INSTRUCTIONS FOR THE TASK – Print, exactly as they appear in the listing below, the lines from the line with "Lispy is a functional" to the line with "where, for $v", with both end lines kept.

+ + + + +

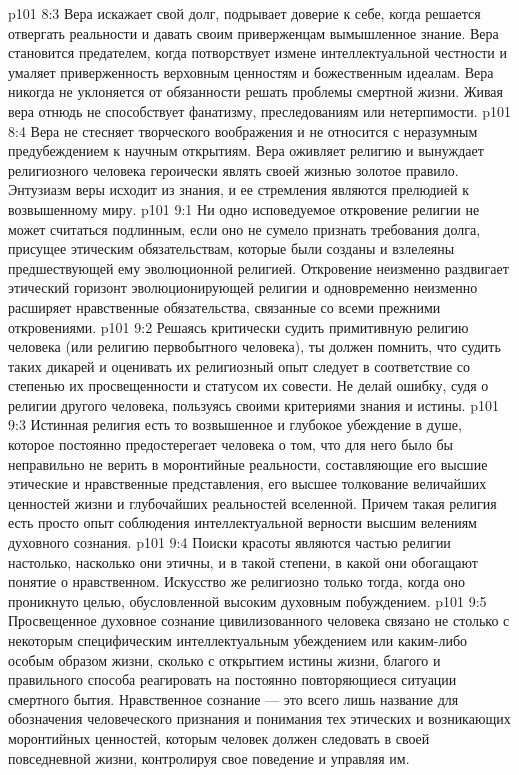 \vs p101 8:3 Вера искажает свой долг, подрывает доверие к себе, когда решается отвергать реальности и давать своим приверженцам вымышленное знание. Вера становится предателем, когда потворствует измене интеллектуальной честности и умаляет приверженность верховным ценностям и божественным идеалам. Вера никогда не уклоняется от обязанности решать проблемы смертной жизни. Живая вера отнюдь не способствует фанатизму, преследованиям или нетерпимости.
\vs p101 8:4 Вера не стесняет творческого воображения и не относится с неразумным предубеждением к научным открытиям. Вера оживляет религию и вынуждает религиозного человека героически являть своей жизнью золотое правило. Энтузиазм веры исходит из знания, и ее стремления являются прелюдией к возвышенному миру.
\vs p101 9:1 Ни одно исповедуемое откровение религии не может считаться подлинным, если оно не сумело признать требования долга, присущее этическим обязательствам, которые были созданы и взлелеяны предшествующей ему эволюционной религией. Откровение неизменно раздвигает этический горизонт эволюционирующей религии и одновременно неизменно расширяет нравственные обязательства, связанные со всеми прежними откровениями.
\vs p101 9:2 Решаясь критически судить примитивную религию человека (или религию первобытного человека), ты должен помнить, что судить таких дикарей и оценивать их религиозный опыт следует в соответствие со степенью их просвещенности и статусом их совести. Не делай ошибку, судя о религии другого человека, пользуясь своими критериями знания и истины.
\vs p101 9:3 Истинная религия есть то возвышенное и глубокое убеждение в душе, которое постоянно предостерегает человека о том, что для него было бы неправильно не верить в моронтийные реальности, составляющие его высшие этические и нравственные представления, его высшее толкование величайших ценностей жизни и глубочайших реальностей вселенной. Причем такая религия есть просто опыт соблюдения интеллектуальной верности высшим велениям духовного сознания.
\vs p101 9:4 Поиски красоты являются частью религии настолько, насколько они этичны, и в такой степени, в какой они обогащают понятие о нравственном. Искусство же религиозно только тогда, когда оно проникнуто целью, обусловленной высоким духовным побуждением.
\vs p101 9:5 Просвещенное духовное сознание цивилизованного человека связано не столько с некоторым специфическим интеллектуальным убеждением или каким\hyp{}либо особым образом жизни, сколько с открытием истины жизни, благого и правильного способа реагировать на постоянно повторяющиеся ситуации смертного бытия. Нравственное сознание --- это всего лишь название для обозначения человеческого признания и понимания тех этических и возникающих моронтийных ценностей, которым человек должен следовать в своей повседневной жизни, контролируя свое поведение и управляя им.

+ + + + +

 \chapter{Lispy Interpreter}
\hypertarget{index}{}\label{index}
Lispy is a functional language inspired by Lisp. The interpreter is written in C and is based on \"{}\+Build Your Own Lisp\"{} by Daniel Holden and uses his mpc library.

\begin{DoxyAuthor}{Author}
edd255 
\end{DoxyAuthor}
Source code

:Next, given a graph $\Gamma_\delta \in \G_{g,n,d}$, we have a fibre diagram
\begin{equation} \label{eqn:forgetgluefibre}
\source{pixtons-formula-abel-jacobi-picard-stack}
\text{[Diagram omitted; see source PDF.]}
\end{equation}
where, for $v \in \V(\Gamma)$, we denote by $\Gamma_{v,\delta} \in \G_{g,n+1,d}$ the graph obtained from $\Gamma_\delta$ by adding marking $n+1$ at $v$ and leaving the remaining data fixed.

+ + + + +

TASK ANSWER –
Lispy is a functional language inspired by Lisp. The interpreter is written in C and is based on \"{}\+Build Your Own Lisp\"{} by Daniel Holden and uses his mpc library.

\begin{DoxyAuthor}{Author}
edd255 
\end{DoxyAuthor}
Source code

:Next, given a graph $\Gamma_\delta \in \G_{g,n,d}$, we have a fibre diagram
\begin{equation} \label{eqn:forgetgluefibre}
\source{pixtons-formula-abel-jacobi-picard-stack}
\text{[Diagram omitted; see source PDF.]}
\end{equation}
where, for $v \in \V(\Gamma)$, we denote by $\Gamma_{v,\delta} \in \G_{g,n+1,d}$ the graph obtained from $\Gamma_\delta$ by adding marking $n+1$ at $v$ and leaving the remaining data fixed.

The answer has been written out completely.